__Activity__.
Give back the whole listing verbatim, printing none of its pictures.

——————————

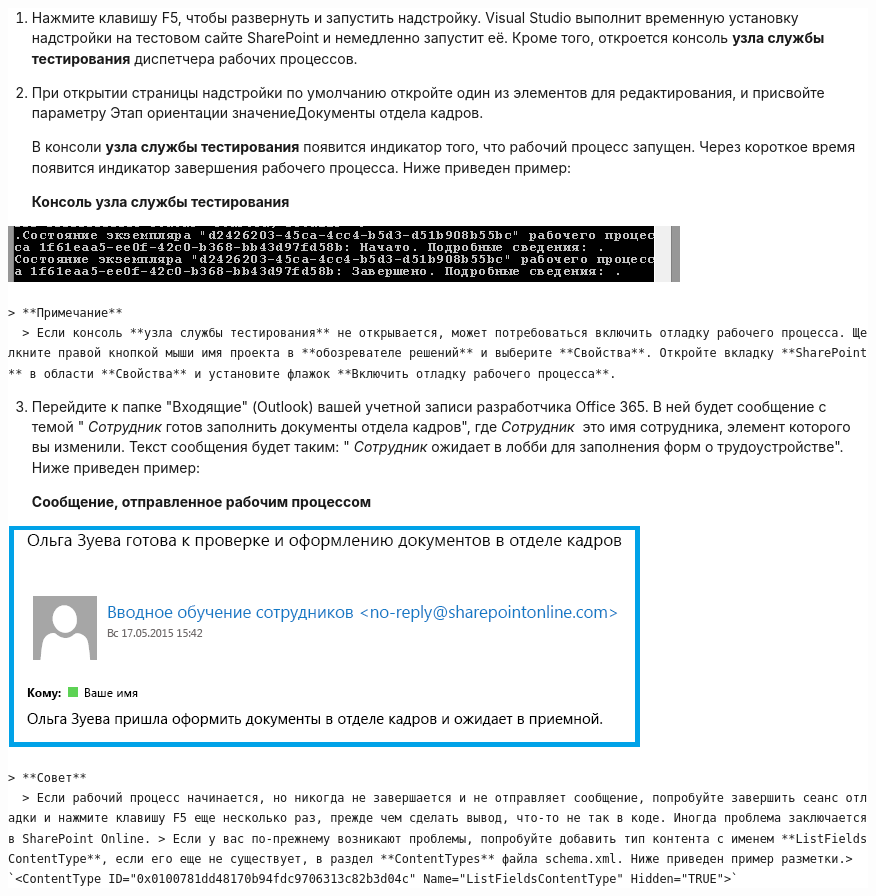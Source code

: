 




1. Нажмите клавишу F5, чтобы развернуть и запустить надстройку. Visual Studio выполнит временную установку надстройки на тестовом сайте SharePoint и немедленно запустит её. Кроме того, откроется консоль **узла службы тестирования** диспетчера рабочих процессов.


2. При открытии страницы надстройки по умолчанию откройте один из элементов для редактирования, и присвойте параметру Этап ориентации значениеДокументы отдела кадров. 

    В консоли **узла службы тестирования** появится индикатор того, что рабочий процесс запущен. Через короткое время появится индикатор завершения рабочего процесса. Ниже приведен пример:


   **Консоль узла службы тестирования**



![Окно "Узел службы тестирования" рабочего процесса со строкой о начале рабочего процесса и строкой о его завершении. GUID экземпляра рабочего процесса указан в начале каждой строки.](images/2422936d-7ef6-4c90-a03f-30053fbb9743.PNG)





    > **Примечание**
      > Если консоль **узла службы тестирования** не открывается, может потребоваться включить отладку рабочего процесса. Щелкните правой кнопкой мыши имя проекта в **обозревателе решений** и выберите **Свойства**. Откройте вкладку **SharePoint** в области **Свойства** и установите флажок **Включить отладку рабочего процесса**. 
3. Перейдите к папке "Входящие" (Outlook) вашей учетной записи разработчика Office 365. В ней будет сообщение с темой " *Сотрудник*  готов заполнить документы отдела кадров", где *Сотрудник*   это имя сотрудника, элемент которого вы изменили. Текст сообщения будет таким: " *Сотрудник*  ожидает в лобби для заполнения форм о трудоустройстве". Ниже приведен пример:

   **Сообщение, отправленное рабочим процессом**



![Электронное сообщение в Outlook из рабочего процесса. Указано сообщение в теме о готовности пользователя к оформлению документов для отдела кадров, а также текст об ожидании пользователя в зале, который планирует заполнить формы зачисления и соцобеспечения.](images/7b1d8f47-9c34-441e-af6a-3af4a8c65533.PNG)





    > **Совет**
      > Если рабочий процесс начинается, но никогда не завершается и не отправляет сообщение, попробуйте завершить сеанс отладки и нажмите клавишу F5 еще несколько раз, прежде чем сделать вывод, что-то не так в коде. Иногда проблема заключается в SharePoint Online. > Если у вас по-прежнему возникают проблемы, попробуйте добавить тип контента с именем **ListFieldsContentType**, если его еще не существует, в раздел **ContentTypes** файла schema.xml. Ниже приведен пример разметки.>  `<ContentType ID="0x0100781dd48170b94fdc9706313c82b3d04c" Name="ListFieldsContentType" Hidden="TRUE">`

——————————

__Solution to the problem__.
Source code

: 




1. Нажмите клавишу F5, чтобы развернуть и запустить надстройку. Visual Studio выполнит временную установку надстройки на тестовом сайте SharePoint и немедленно запустит её. Кроме того, откроется консоль **узла службы тестирования** диспетчера рабочих процессов.


2. При открытии страницы надстройки по умолчанию откройте один из элементов для редактирования, и присвойте параметру Этап ориентации значениеДокументы отдела кадров. 

    В консоли **узла службы тестирования** появится индикатор того, что рабочий процесс запущен. Через короткое время появится индикатор завершения рабочего процесса. Ниже приведен пример:


   **Консоль узла службы тестирования**



![Окно "Узел службы тестирования" рабочего процесса со строкой о начале рабочего процесса и строкой о его завершении. GUID экземпляра рабочего процесса указан в начале каждой строки.](images/2422936d-7ef6-4c90-a03f-30053fbb9743.PNG)





    > **Примечание**
      > Если консоль **узла службы тестирования** не открывается, может потребоваться включить отладку рабочего процесса. Щелкните правой кнопкой мыши имя проекта в **обозревателе решений** и выберите **Свойства**. Откройте вкладку **SharePoint** в области **Свойства** и установите флажок **Включить отладку рабочего процесса**. 
3. Перейдите к папке "Входящие" (Outlook) вашей учетной записи разработчика Office 365. В ней будет сообщение с темой " *Сотрудник*  готов заполнить документы отдела кадров", где *Сотрудник*   это имя сотрудника, элемент которого вы изменили. Текст сообщения будет таким: " *Сотрудник*  ожидает в лобби для заполнения форм о трудоустройстве". Ниже приведен пример:

   **Сообщение, отправленное рабочим процессом**



![Электронное сообщение в Outlook из рабочего процесса. Указано сообщение в теме о готовности пользователя к оформлению документов для отдела кадров, а также текст об ожидании пользователя в зале, который планирует заполнить формы зачисления и соцобеспечения.](images/7b1d8f47-9c34-441e-af6a-3af4a8c65533.PNG)





    > **Совет**
      > Если рабочий процесс начинается, но никогда не завершается и не отправляет сообщение, попробуйте завершить сеанс отладки и нажмите клавишу F5 еще несколько раз, прежде чем сделать вывод, что-то не так в коде. Иногда проблема заключается в SharePoint Online. > Если у вас по-прежнему возникают проблемы, попробуйте добавить тип контента с именем **ListFieldsContentType**, если его еще не существует, в раздел **ContentTypes** файла schema.xml. Ниже приведен пример разметки.>  `<ContentType ID="0x0100781dd48170b94fdc9706313c82b3d04c" Name="ListFieldsContentType" Hidden="TRUE">`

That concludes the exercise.